--- Supplied records Enclosed Below ---

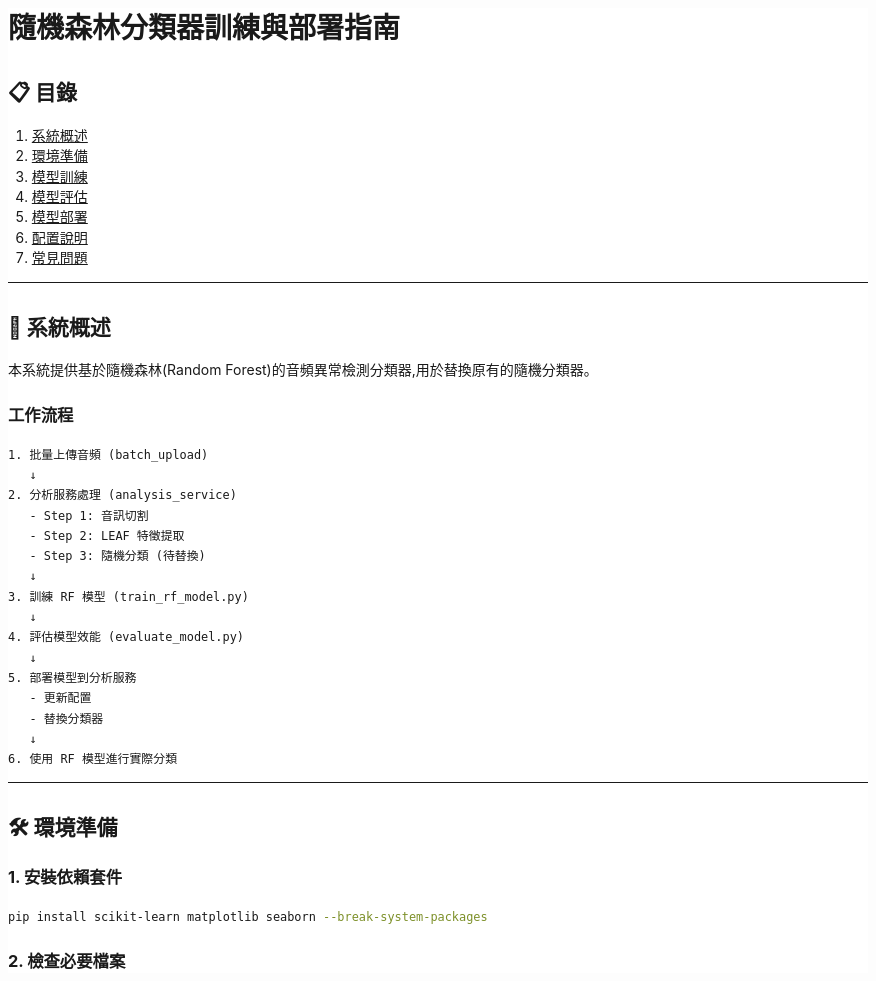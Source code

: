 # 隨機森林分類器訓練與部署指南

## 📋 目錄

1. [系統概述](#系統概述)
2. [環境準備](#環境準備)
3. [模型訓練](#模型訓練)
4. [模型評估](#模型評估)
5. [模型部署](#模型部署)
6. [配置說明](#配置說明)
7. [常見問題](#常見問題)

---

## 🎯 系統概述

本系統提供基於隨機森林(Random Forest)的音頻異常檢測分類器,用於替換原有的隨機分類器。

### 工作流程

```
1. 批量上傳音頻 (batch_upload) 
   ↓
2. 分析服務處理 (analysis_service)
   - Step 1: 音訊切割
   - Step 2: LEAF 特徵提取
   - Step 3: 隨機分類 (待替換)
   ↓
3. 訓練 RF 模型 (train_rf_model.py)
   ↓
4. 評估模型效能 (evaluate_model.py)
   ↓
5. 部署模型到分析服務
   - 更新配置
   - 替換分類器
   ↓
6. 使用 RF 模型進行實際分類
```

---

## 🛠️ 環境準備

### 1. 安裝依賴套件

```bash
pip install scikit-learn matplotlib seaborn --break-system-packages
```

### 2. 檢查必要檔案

--- End of Enclosed Supplied records ---

**Work task**
Only the line containing "本系統提供基於隨機森林(Ra" and the lines after it, through the end of the data, should be copied, exactly as they are.

**Response area**
本系統提供基於隨機森林(Random Forest)的音頻異常檢測分類器,用於替換原有的隨機分類器。

### 工作流程

```
1. 批量上傳音頻 (batch_upload) 
   ↓
2. 分析服務處理 (analysis_service)
   - Step 1: 音訊切割
   - Step 2: LEAF 特徵提取
   - Step 3: 隨機分類 (待替換)
   ↓
3. 訓練 RF 模型 (train_rf_model.py)
   ↓
4. 評估模型效能 (evaluate_model.py)
   ↓
5. 部署模型到分析服務
   - 更新配置
   - 替換分類器
   ↓
6. 使用 RF 模型進行實際分類
```

---

## 🛠️ 環境準備

### 1. 安裝依賴套件

```bash
pip install scikit-learn matplotlib seaborn --break-system-packages
```

### 2. 檢查必要檔案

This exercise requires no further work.